Results on the determinants of the quality of group decision-making in psychology have typically also focused on group members’ individual characteristics, such as their expertise, or their openness to other opinions (Tindale and Winget, 2019). The finding that groups with wiser members usually make better choices is confirmed by the finding that a merit-based leader makes better choices in intellective tasks. The results also confirm the findings by Drazen and Ozbay (2019) who found that the appointment mechanism matters for leaders’ choices, although they analyzed a dictator game and not the types of tasks analyzed in this research. Concerning differences between female and male leaders, results from this research suggest that female leaders make fewer safe choices than male leaders, which is in contrast to previous findings by Ertac and Gurdal (2012). While the earlier experimental economics literature on gender differences had concluded that women are more risk averse than men in individual decision-making (Croson and Gneezy, 2009), this finding has recently been challenged and re-evaluated in meta-analyses using statistical methods typically not used by economists, such as effect sizes, resulting in decidedly less drastic differences between the sexes concerning risk attitudes (Nelson, 2015), or finding that the differences are task-specific (Filippin and Crosetto, 2016). Possible explanations for the finding that female leaders made fewer safe choices might be cultural differences, or the fact that the experiment made the leader’s power salient and this has a differing effect on females’ and males’ risk preferences. Cultural differences (simplistically defined as being a matrilineal or a patriarchal culture) have been found to matter in previous economics research findings, such as for competitiveness (Gneezy et al., 2009), bargaining (Andersen et al., 2018), and propensity to lead (Banerjee et al., 2015), but not for risk preferences in individual choices (Gong and Yang, 2012). However, they seem unlikely as an explanation in South Korea, a patrilineal society with the highest gender wage gap (31.1%) among all OECD countries as of 2021 (OECD, 2022). If the salience of power has indeed differing effects on females and males, a priming experiment might be an interesting avenue for further research on the topic.

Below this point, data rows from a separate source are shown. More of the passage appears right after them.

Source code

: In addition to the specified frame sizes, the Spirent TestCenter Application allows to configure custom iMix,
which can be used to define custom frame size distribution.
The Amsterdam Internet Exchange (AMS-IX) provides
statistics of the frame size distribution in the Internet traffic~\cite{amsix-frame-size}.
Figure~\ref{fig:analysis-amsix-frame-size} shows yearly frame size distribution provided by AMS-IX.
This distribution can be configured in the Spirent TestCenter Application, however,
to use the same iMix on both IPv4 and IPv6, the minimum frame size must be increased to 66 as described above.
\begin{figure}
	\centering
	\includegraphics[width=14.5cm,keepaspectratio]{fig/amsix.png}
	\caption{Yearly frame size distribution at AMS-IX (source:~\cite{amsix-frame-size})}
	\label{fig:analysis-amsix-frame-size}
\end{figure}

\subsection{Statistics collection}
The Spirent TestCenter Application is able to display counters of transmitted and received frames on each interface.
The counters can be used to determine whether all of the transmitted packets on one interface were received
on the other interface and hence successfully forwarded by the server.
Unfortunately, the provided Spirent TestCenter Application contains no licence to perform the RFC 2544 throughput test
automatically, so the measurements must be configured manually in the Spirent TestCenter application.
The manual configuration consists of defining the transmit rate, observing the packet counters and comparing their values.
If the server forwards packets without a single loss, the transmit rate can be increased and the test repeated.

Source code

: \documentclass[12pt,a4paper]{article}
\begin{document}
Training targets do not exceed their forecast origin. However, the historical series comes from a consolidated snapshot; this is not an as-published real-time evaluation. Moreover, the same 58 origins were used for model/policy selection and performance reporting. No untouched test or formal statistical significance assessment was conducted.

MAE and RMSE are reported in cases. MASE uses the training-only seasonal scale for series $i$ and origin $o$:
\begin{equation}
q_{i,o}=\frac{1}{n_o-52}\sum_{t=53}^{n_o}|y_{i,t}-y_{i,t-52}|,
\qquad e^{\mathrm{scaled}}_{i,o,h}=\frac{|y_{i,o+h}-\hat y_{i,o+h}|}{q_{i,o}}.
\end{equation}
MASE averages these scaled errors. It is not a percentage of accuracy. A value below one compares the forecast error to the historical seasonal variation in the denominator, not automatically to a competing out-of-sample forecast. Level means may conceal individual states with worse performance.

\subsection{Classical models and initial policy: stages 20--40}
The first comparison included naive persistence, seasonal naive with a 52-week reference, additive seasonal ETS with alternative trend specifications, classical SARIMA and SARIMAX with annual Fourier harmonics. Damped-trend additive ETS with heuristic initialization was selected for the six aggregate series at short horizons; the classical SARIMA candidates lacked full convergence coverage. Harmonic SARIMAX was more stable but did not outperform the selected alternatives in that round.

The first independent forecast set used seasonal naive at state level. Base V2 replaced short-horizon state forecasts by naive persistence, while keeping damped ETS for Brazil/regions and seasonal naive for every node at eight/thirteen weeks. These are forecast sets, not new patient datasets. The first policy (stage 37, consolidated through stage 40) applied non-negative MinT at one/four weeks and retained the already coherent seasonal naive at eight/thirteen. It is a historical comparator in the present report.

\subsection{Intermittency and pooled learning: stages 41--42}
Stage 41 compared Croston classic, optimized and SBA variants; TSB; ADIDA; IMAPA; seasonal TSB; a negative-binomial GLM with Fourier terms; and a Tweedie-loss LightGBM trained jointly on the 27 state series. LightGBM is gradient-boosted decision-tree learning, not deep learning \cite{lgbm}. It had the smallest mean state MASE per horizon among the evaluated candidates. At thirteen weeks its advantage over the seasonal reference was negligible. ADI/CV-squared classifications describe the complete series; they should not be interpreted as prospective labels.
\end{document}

Concerning the research hypotheses posited in this study, H1 (Groups where the leader has been assigned based on irrelevant characteristics (such as age or using a random assignment mechanism), perform worse on intellective tasks than those where the leader was assigned based on merit) was confirmed, but H2 (Groups with a hierarchy make more safe choices in a lottery choice task than those without hierarchy) was rejected. From a management perspective, these experimental results suggest that the still common practice of assigning leadership based on seniority might lead to decisions of suboptimal quality, while assigning leadership based on merit could improve the quality of decisions, with no effect on groups’ risk-taking behavior. However, it should be kept in mind that the experimental approach used to derive these implications has its limits concerning the external validity of findings and that the results were derived using a sample of undergraduate students and groups of three, while groups or teams in organizations might have different sizes and additional dynamics that were not present in this experimental study, but could matter for decision-making outcomes. Additionally, the relatively narrow age range of students in the sample (between 19 and 30 years old, with a mean of 21.09 and a median of 21) should be a caveat for the external validity of the experimental results presented in this research.

In future research, it would be worthwhile to analyze the effect of hierarchies on other decision-making tasks, as well as the effect of other types of hierarchies on different types of outcomes, and to provide a more detailed analysis of the gender differences uncovered here. Also, experiments with non-student subject pools (such as managers, and individuals with a wider range of age groups than college students) might provide an interesting avenue for further research.